LIttle bits of Dr. Mary

I miss her extremes of exuberance, of compassion, of total hilarity, of her gigantic faith in a larger than life body barely able to contain it all.

Of exuberance: It was at the New york Baha'i convention the year it was held at a large hotel in New York probably forty years when the Baha'i Faith was even more obscure. We were all excited to see a fellow Baha'i and on this one day in October every year there were Baha'is everywhere-all hugging anything that moved. My mother became a pure powerful spirit feeding off the energy. We were on an elevator with our telltale glow when one passenger-not a Baha'i-just a curious businessman asked a perfectly normal question. "Who are you people?".
My mother's huge arms sprang upwards and outwards and she shouted, "We are the people of light!" The look on the man's face of total panic makes me laugh until this day.

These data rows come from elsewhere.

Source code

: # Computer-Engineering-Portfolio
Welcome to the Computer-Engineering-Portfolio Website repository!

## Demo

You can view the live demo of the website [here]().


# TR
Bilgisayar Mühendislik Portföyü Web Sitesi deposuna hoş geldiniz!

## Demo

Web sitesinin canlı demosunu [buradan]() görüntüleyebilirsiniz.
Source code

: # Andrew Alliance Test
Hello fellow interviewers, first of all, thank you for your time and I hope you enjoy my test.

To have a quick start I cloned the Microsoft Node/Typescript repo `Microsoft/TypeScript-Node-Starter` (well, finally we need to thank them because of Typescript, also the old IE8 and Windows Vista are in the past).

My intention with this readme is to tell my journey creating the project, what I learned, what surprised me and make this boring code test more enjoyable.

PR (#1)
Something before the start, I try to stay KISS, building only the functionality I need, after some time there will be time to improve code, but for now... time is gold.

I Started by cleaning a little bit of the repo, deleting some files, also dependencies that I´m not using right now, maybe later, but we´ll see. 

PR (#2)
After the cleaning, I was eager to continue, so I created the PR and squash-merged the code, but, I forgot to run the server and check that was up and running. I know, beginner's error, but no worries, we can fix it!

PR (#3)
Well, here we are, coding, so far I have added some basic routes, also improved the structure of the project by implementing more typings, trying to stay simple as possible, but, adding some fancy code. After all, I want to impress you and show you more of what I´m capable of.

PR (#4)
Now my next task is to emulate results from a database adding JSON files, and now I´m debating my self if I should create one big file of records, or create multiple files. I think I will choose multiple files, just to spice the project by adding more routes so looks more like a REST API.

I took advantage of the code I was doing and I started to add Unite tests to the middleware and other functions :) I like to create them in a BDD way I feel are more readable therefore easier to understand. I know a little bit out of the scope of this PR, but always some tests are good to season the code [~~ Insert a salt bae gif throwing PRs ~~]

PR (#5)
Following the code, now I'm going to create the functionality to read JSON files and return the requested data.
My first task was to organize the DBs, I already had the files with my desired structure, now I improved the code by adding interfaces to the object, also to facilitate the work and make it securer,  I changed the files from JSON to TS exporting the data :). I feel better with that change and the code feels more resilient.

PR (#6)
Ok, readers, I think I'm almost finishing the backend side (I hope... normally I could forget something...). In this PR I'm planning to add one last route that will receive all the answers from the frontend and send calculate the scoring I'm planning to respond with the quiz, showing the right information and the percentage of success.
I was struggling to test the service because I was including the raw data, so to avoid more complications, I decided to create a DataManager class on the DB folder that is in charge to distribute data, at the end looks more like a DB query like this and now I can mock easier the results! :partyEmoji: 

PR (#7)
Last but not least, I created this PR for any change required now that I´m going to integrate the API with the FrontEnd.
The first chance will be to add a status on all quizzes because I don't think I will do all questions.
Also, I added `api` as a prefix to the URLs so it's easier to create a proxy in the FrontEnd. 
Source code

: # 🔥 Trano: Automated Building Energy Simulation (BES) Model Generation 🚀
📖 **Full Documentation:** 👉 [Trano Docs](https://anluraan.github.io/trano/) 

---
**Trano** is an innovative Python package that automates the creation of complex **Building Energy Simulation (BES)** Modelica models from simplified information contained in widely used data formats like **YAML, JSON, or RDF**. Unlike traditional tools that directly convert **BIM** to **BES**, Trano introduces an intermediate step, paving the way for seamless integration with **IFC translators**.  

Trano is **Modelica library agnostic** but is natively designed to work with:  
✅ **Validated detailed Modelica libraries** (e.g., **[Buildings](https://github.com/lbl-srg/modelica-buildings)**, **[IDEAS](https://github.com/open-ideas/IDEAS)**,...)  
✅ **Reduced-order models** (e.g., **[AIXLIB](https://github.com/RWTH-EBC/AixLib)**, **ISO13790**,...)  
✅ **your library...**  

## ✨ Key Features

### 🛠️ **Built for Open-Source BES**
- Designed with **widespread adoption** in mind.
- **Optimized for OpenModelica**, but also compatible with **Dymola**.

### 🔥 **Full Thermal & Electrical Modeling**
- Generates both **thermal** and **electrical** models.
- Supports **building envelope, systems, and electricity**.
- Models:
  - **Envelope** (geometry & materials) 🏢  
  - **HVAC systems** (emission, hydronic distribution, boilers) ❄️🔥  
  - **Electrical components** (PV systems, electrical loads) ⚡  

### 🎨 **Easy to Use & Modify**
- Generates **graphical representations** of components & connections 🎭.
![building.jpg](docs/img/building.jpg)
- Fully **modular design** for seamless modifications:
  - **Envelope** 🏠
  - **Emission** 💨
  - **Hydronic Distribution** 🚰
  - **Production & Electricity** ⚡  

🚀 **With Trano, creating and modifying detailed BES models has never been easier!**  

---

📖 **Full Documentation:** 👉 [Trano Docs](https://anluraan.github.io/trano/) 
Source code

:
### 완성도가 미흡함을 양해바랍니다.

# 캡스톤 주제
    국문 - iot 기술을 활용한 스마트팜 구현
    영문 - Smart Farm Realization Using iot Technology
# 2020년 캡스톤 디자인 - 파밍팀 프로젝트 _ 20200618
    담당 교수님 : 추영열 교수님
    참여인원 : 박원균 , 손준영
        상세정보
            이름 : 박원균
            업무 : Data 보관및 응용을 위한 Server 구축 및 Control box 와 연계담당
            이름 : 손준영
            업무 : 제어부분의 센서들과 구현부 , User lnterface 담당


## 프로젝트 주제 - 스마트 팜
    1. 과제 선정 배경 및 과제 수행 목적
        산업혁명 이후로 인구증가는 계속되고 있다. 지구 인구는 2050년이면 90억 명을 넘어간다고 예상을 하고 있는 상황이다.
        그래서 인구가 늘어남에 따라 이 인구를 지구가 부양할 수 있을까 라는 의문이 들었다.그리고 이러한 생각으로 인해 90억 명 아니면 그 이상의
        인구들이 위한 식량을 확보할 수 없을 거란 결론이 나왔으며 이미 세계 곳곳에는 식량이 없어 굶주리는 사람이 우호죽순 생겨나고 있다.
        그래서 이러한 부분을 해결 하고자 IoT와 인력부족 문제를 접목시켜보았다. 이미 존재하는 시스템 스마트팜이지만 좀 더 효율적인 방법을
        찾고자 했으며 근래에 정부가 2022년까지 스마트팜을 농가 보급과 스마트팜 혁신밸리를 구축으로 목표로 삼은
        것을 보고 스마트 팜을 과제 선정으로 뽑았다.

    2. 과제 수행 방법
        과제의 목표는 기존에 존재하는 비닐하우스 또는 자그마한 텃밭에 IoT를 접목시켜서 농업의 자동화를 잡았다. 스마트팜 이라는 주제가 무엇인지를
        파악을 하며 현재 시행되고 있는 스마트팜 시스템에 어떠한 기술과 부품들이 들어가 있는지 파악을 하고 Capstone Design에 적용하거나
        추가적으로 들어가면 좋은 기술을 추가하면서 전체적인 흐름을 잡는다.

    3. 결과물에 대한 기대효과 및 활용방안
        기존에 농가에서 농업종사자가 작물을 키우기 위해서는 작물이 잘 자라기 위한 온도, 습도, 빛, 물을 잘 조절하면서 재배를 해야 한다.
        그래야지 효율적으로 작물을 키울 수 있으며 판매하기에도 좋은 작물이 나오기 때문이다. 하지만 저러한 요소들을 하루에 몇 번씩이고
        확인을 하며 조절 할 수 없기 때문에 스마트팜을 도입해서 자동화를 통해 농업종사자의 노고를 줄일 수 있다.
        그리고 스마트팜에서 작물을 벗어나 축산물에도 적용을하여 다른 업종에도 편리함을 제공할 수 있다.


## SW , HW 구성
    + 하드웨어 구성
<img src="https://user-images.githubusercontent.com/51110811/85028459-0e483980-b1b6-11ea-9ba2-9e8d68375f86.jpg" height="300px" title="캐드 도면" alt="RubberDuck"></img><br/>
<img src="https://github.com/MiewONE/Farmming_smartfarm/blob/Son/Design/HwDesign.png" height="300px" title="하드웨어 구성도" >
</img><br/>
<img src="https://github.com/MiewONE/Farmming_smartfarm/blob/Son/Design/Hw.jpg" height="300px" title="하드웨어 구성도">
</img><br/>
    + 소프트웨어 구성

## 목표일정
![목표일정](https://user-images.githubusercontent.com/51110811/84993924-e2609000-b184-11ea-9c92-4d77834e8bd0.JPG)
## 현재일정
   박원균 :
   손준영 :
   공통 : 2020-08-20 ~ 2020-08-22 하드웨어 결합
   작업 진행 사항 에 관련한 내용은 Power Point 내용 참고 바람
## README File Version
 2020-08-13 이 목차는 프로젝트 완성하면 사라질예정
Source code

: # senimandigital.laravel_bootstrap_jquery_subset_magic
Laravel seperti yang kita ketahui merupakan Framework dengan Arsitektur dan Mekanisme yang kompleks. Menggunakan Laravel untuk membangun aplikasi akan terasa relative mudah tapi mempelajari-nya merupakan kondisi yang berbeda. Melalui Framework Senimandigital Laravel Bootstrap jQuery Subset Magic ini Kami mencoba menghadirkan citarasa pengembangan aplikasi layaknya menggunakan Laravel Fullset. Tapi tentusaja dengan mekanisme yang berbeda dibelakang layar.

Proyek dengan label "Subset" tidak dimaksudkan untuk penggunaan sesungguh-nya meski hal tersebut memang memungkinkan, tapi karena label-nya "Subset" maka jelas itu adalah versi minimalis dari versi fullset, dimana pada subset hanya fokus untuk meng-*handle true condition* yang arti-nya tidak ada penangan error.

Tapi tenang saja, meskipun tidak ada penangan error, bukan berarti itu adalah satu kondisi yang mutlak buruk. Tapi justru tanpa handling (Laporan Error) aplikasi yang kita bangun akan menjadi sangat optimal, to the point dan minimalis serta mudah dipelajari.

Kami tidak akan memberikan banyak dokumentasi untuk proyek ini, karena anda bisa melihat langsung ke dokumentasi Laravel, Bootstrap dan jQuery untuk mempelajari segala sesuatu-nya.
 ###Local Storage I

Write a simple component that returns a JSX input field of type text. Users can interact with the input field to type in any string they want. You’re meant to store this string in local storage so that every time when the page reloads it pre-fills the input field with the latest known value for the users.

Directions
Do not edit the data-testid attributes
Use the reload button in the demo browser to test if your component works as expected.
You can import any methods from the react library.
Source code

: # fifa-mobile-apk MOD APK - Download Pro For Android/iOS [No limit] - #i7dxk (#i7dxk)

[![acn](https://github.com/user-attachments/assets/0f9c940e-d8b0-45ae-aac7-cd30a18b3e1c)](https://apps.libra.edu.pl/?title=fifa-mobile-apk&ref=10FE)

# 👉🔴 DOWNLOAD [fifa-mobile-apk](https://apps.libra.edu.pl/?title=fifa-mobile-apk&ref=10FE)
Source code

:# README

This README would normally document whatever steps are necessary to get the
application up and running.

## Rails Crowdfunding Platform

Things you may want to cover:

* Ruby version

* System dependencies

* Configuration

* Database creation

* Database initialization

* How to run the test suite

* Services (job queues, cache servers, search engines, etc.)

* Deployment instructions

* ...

Of hilarity: We went to visit some Baha'is in upstate New York and as usual my mother was so excited to meet new people-especially Baha'is and their friends. In a country house with a view of a meadow we sat down at a dining room table to socialize. Dr. Mary turned to an older Baha'i woman and asked, "How are things up your end?" and I, making things worse, said "Mom, you can't ask someone a question like that"
My shocked mother replied, "Oh, I didn't mean it like that!"

Of Faith: She went out to Chiropractic school in her mid thirties to try and help her son who was born legally blind. She was divorced and like so many others of the Great Depression generation had to drop out of High School to make money. With two small boys and a High School equivalency certificate and some money saved from working in a factory she began five grueling years of college. Her entire family thought she was crazy and would not help her. After going to class all day she then worked at a nursing home and came home at nine o'clock at night. She became a member of the Baha'i Faith and helped form the first Local Spiritual Assembly of Davenport, Iowa. She left Iowa in the dead of winter and arrived five days later at her Mother's house in New York-five days of sleeping at gas station parking lots from Iowa to New York. She had two pennies left in her purse.